Каждый из них жил и думал по–своему, и каждый из них был прав и не мог жить и думать по–другому.

«Здесь все ручьи налились так, что проехать трудно, — писал Толстой жене 27 февраля 1882 года. — Но нынче морозит, и выдуло так, что я топлю другой раз.

Нынче смотрю на Кузминских дом и думаю: зачем он себя мучает, служит где не хочет. И они все, и мы все. Взяли бы да жили все в Ясной и лето и зиму, воспитывали бы детей. Но знаю, что все безумное возможно, а разумное невозможно. Прощай, душенька, целую тебя и детей».

«…Был в самом унылом, подавленном состоянии, но не жалею об этом и не жалуюсь, — писал он жене 28 февраля. — Как мерзлый человек отходит и ему больно, так и я, вероятно, нравственно отхожу, — переживаю все излишние впечатления, и возвращаюсь к обладанию самого себя».

Письмо Софьи Андреевны от 2 марта пропитано любовной заботой о здоровье, нервах дорогого Левочки.

«Когда я о тебе думаю (что почти весь день), то у меня сердце щемит, потому что впечатление, которое ты теперь производишь — это, что ты несчастлив. И так жалко тебя, а вместе с тем недоумение: отчего? за что? Вокруг все так хорошо и счастливо.
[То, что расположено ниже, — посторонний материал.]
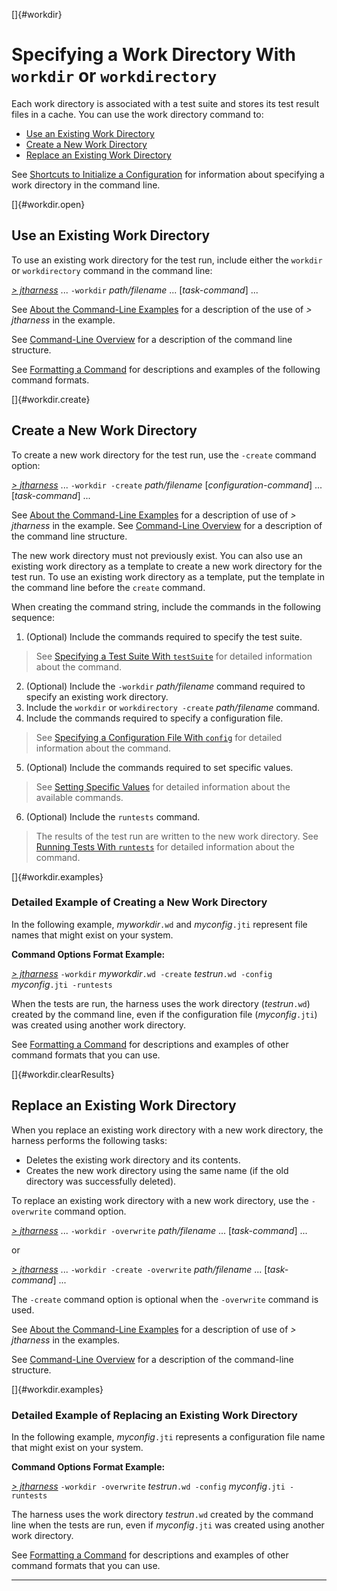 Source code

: <!---
  $Id$

  Copyright (c) 2001, 2024, Oracle and/or its affiliates. All rights reserved.
  DO NOT ALTER OR REMOVE COPYRIGHT NOTICES OR THIS FILE HEADER.

  This code is free software; you can redistribute it and/or modify it
  under the terms of the GNU General Public License version 2 only, as
  published by the Free Software Foundation.  Oracle designates this
  particular file as subject to the "Classpath" exception as provided
  by Oracle in the LICENSE file that accompanied this code.

  This code is distributed in the hope that it will be useful, but WITHOUT
  ANY WARRANTY; without even the implied warranty of MERCHANTABILITY or
  FITNESS FOR A PARTICULAR PURPOSE.  See the GNU General Public License
  version 2 for more details (a copy is included in the LICENSE file that
  accompanied this code).

  You should have received a copy of the GNU General Public License version
  2 along with this work; if not, write to the Free Software Foundation,
  Inc., 51 Franklin St, Fifth Floor, Boston, MA 02110-1301 USA.

  Please contact Oracle, 500 Oracle Parkway, Redwood Shores, CA 94065 USA
  or visit www.oracle.com if you need additional information or have any
  questions.
-->

[]{#workdir}

# Specifying a Work Directory With `workdir` or `workdirectory`

Each work directory is associated with a test suite and stores its test result files in a cache. You
can use the work directory command to:

-   [Use an Existing Work Directory](#workdir.open)
-   [Create a New Work Directory](#workdir.create)
-   [Replace an Existing Work Directory](#workdir.clearResults)

See [Shortcuts to Initialize a Configuration](shortcutInitializing.html) for information about
specifying a work directory in the command line.

[]{#workdir.open}

## Use an Existing Work Directory

To use an existing work directory for the test run, include either the `workdir` or `workdirectory`
command in the command line:

[*\> jtharness*](aboutExamples.html) \... `-workdir` *path/filename* \... \[*task-command*\] \...

See [About the Command-Line Examples](aboutExamples.html) for a description of the use of *\>
jtharness* in the example.

See [Command-Line Overview](commandLine.html) for a description of the command line structure.

See [Formatting a Command](formatCommands.html) for descriptions and examples of the following
command formats.

[]{#workdir.create}

## Create a New Work Directory

To create a new work directory for the test run, use the `-create` command option:

[*\> jtharness*](aboutExamples.html) \... `-workdir -create` *path/filename*
\[*configuration-command*\] \... \[*task-command*\] \...

See [About the Command-Line Examples](aboutExamples.html) for a description of use of *\> jtharness*
in the example. See [Command-Line Overview](commandLine.html) for a description of the command line
structure.

The new work directory must not previously exist. You can also use an existing work directory as a
template to create a new work directory for the test run. To use an existing work directory as a
template, put the template in the command line before the `create` command.

When creating the command string, include the commands in the following sequence:

1.  (Optional) Include the commands required to specify the test suite.

> See [Specifying a Test Suite With `testSuite`](testsuite.html) for detailed information about the
> command.

2.  (Optional) Include the `-workdir` *path/filename* command required to specify an existing work
    directory.
3.  Include the `workdir` or `workdirectory -create` *path/filename* command.
4.  Include the commands required to specify a configuration file.

> See [Specifying a Configuration File With `config`](config.html) for detailed information about
> the command.

5.  (Optional) Include the commands required to set specific values.

> See [Setting Specific Values](otherConfigValues.html) for detailed information about the available
> commands.

6.  (Optional) Include the `runtests` command.

> The results of the test run are written to the new work directory. See [Running Tests With
> `runtests`](runTests.html) for detailed information about the command.

[]{#workdir.examples}

### Detailed Example of Creating a New Work Directory

In the following example, *myworkdir*`.wd` and *myconfig*`.jti` represent file names that might
exist on your system.

**Command Options Format Example:**

[*\> jtharness*](aboutExamples.html) `-workdir` *myworkdir*`.wd -create` *testrun*`.wd -config`
*myconfig*`.jti -runtests`

When the tests are run, the harness uses the work directory (*testrun*`.wd`) created by the command
line, even if the configuration file (*myconfig*`.jti`) was created using another work directory.

See [Formatting a Command](formatCommands.html) for descriptions and examples of other command
formats that you can use.

[]{#workdir.clearResults}

## Replace an Existing Work Directory

When you replace an existing work directory with a new work directory, the harness performs the
following tasks:

-   Deletes the existing work directory and its contents.
-   Creates the new work directory using the same name (if the old directory was successfully
    deleted).

To replace an existing work directory with a new work directory, use the `-overwrite` command
option.

[*\> jtharness*](aboutExamples.html) \... `-workdir -overwrite` *path/filename* \...
\[*task-command*\] \...

or

[*\> jtharness*](aboutExamples.html) \... `-workdir -create -overwrite` *path/filename* \...
\[*task-command*\] \...

The `-create` command option is optional when the `-overwrite` command is used.

See [About the Command-Line Examples](aboutExamples.html) for a description of use of *\> jtharness*
in the examples.

See [Command-Line Overview](commandLine.html) for a description of the command-line structure.

[]{#workdir.examples}

### Detailed Example of Replacing an Existing Work Directory

In the following example, *myconfig*`.jti` represents a configuration file name that might exist on
your system.

**Command Options Format Example:**

[*\> jtharness*](aboutExamples.html) `-workdir -overwrite` *testrun*`.wd -config`
*myconfig*`.jti -runtests`

The harness uses the work directory *testrun*`.wd` created by the command line when the tests are
run, even if *myconfig*`.jti` was created using another work directory.

See [Formatting a Command](formatCommands.html) for descriptions and examples of other command
formats that you can use.

----------------------------------------------------------------------------------------------------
Пожалуйста, постарайся быть счастлив и весел, вели мне что–нибудь сделать для этого, конечно, что в моей власти и только мне одной в ущерб. Только одного теперь в мире желаю: это твоего спокойствия души и твоего счастья. Прощай, милый, если не кончился бы лист, я способна еще много написать. Целую тебя»'.

Они были глубоко привязаны друг к другу. Соня знала, как тяжело ему было в городе, но искренно верила, что иначе нельзя было устраивать жизнь семьи. «Прощай, отдыхай, люби меня, не проклинай за то, что посредством Москвы привела тебя в такое положение, целую тебя 2», — писала она ему. Она советовала ему «полечиться».

«…Это тоскливое состояние уже было прежде,, давно; ты говорил: «от безверья», повеситься хотел. А теперь? Ведь ты не без веры живешь, отчего же ты несчастлив? И разве ты прежде не знал, что есть голодные, больные, несчастные и злые люди? Посмотри получше: есть и веселые, здоровые, счастливые и добрые. Хоть бы Бог тебе помог, а я что же могу сделать».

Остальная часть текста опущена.